We continue to believe that inventories worldwide at customers are relatively lean exiting the quarter. The end market distribution of bookings was similar to the prior quarter. Going into the quarter, we commented that worldwide macroeconomic conditions had worsened, particularly in the United States. Now we're going into the March quarter, we believe macroeconomic conditions have improved again in the United States, where the budget stalemate at the federal government level has been temporarily resolved.

With regard to our financial results, sales decreased by 1.7% from the prior quarter. The gross margin percentage at 75.3% was unchanged. We again had shutdowns in our factories and also shut down New Year's week, the first week of the current quarter. ASP at $1.83 was up from $1.81 last quarter. Operating expenses increased modestly by $670,000. We did have a shutdown in the operating expense area, the R&D and SG&A areas in late December for the December holiday period. However, we did not have a shutdown for the New Year's week in these areas.
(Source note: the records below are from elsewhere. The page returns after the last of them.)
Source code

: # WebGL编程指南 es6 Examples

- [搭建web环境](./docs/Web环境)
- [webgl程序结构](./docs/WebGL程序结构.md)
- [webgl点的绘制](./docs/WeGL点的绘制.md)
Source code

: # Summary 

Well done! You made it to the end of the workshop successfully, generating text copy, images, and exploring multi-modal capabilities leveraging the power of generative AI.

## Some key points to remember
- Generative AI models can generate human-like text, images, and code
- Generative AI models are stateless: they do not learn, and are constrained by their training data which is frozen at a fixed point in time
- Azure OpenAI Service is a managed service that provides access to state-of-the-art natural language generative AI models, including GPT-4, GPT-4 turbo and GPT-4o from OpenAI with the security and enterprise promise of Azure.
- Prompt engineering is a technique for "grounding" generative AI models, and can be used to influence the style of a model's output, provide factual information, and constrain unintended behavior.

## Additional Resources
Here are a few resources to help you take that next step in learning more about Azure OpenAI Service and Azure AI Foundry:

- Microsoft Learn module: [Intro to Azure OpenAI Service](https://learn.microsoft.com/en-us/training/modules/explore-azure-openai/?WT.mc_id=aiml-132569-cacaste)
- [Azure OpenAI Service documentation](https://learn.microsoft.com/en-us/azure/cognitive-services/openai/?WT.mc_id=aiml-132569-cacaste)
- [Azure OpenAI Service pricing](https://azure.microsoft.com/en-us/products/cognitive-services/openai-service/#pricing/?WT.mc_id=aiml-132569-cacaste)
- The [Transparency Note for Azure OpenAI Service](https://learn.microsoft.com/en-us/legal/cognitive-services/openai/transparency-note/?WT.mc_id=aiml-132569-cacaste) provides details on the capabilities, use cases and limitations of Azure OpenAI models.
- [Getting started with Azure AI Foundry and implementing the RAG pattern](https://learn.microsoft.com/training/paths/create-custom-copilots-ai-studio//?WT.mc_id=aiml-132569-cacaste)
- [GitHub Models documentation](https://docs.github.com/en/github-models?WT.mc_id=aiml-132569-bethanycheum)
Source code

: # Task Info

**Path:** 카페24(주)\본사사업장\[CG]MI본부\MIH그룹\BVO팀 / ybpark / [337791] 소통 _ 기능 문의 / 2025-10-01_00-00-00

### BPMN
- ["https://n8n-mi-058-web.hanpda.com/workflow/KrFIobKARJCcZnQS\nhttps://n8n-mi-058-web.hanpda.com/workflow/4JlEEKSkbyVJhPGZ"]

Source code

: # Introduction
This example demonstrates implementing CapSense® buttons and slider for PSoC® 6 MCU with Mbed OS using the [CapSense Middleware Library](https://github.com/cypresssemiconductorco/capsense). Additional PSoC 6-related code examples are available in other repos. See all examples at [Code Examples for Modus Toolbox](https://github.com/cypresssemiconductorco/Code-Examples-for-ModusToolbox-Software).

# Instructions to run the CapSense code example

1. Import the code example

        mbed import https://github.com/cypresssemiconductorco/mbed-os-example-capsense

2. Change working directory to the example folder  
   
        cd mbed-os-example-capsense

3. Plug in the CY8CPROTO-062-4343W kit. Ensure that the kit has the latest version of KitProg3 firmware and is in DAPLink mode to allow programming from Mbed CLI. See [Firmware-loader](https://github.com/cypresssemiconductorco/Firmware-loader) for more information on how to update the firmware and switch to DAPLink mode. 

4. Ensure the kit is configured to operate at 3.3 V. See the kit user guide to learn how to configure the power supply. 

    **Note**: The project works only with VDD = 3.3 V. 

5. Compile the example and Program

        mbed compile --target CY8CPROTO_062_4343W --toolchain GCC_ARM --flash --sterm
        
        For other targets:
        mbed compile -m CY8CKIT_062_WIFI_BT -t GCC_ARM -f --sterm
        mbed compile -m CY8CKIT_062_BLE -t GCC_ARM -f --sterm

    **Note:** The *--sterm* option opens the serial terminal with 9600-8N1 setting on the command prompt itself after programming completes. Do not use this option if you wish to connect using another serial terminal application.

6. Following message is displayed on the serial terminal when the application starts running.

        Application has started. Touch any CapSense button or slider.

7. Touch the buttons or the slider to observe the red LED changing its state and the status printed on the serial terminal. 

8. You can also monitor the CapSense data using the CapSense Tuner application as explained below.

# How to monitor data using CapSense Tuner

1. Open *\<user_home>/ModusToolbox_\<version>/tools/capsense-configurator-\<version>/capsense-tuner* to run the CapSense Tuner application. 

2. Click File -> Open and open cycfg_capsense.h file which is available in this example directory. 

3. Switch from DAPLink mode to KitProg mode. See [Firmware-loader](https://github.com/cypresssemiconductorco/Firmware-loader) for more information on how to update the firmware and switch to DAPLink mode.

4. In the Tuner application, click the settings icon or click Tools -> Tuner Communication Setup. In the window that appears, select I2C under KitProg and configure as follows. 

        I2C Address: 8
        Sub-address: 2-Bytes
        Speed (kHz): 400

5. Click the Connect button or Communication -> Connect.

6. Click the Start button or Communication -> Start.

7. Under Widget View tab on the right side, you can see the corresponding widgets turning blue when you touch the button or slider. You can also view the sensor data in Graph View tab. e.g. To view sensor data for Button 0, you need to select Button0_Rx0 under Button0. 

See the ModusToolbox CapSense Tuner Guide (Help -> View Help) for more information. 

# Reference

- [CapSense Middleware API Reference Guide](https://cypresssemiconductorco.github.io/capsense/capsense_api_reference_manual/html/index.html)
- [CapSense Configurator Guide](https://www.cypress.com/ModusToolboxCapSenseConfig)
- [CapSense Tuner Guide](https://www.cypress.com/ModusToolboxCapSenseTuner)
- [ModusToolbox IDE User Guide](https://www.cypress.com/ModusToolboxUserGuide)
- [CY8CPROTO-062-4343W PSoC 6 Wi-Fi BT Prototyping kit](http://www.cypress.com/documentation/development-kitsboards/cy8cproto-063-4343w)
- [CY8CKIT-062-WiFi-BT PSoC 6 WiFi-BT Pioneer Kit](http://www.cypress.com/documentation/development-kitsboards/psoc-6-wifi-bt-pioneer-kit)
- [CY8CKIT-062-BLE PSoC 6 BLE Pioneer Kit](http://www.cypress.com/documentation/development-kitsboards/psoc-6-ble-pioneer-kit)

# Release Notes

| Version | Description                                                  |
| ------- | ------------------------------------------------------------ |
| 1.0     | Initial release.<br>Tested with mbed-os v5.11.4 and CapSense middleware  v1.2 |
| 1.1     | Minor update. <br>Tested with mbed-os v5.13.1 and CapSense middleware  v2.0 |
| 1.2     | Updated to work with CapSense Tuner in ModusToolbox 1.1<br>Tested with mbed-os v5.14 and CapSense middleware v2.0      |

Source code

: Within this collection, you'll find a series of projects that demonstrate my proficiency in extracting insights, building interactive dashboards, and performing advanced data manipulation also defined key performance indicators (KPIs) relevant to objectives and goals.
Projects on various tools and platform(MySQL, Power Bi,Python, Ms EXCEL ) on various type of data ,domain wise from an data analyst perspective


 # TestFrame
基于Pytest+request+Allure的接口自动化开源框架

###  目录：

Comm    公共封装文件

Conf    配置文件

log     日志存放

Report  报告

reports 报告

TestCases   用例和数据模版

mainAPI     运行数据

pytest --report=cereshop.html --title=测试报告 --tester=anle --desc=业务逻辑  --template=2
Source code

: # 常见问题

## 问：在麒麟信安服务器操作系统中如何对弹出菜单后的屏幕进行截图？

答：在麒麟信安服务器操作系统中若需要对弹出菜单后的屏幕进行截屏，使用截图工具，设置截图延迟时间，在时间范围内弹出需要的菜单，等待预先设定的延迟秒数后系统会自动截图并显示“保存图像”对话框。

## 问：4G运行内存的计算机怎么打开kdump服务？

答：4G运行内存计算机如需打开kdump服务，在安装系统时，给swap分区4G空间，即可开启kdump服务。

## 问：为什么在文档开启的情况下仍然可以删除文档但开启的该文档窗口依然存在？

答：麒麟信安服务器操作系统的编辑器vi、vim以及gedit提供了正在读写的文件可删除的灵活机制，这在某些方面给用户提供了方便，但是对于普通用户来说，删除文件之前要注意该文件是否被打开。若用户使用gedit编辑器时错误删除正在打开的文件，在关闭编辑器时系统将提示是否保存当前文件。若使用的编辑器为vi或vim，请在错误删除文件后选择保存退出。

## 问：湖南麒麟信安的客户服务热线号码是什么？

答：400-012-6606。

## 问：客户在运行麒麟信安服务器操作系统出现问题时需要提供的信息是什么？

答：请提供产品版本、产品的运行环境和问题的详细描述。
Operating income at 45.2% of sales decreased from 45.9% last quarter due to the decrease in sales and was in our forecasted range. Below the line, interest income and expense were largely unchanged. Pretax income at $139.7 million was $5.1 million or 3.5% less than the previous quarter. The company's effective tax rate decreased slightly to 25% from 25.5% last quarter. Finally, net income of $104,751,000 decreased 2.9% from $107,668,000 reported last quarter. Our return on sales was 31.3% versus 31.7% last quarter. Headcount increased modestly by a little less than 1%, primarily in our overseas factories in anticipation of the improving sales.

In summary, the effect of the items I just listed on the published quarterly results was that revenue was $334.6 million for the second quarter of fiscal year 2014 compared to the previous quarter's revenue of $340.4 million and $305.3 million reported in the second quarter of the previous fiscal year. GAAP diluted earnings per share of $0.44 decreased $0.01 from the previous quarter's earnings per share and was $0.06 better than reported in the second quarter of fiscal 2013. Earnings per share would be $0.51 on a pro forma basis, which excludes the impact of stock option accounting and the amortization of debt discount, which is the theoretical difference between the company's convertible debt actual interest and the interest it will potentially have had to pay if it had used straight bank debt.

During the second quarter, the company's cash, cash equivalents and marketable securities increased by $128.1 million to $1,718,000,000. The company spent $6.5 million to purchase 163,000 shares of its common stock in the open market. The company also announced that its Board of Directors approved an increase in its quarterly dividend from $0.26 per share to $0.27 per share. This marks the 22nd consecutive year the company has increased its dividend. At the current stock price, the company's new dividend yield is 2.4%. The company's commitment to increase its dividend despite various economic cycles underscores its belief in the strength of its business model and in its strong financial position. This cash dividend will be paid on February 26 to stockholders of record on February 14.

Looking ahead to the March quarter. We believe that although we are still in a challenging global economic environment, we can see improvement. We also believe that inventories worldwide at customers were tight exiting the end of calendar 2013. Also we had a positive book-to-bill ratio for the December quarter. Historically, the March quarter improves for us as there are fewer holidays in the U.S.A. and Europe, which generally helps our industrial and automotive businesses to get off to a good start. Accordingly, we are estimating that we will grow quarterly revenue sequentially in the 3% to 6% range. Operating profits, we expect to grow in line, slightly better than the sales increase percentage.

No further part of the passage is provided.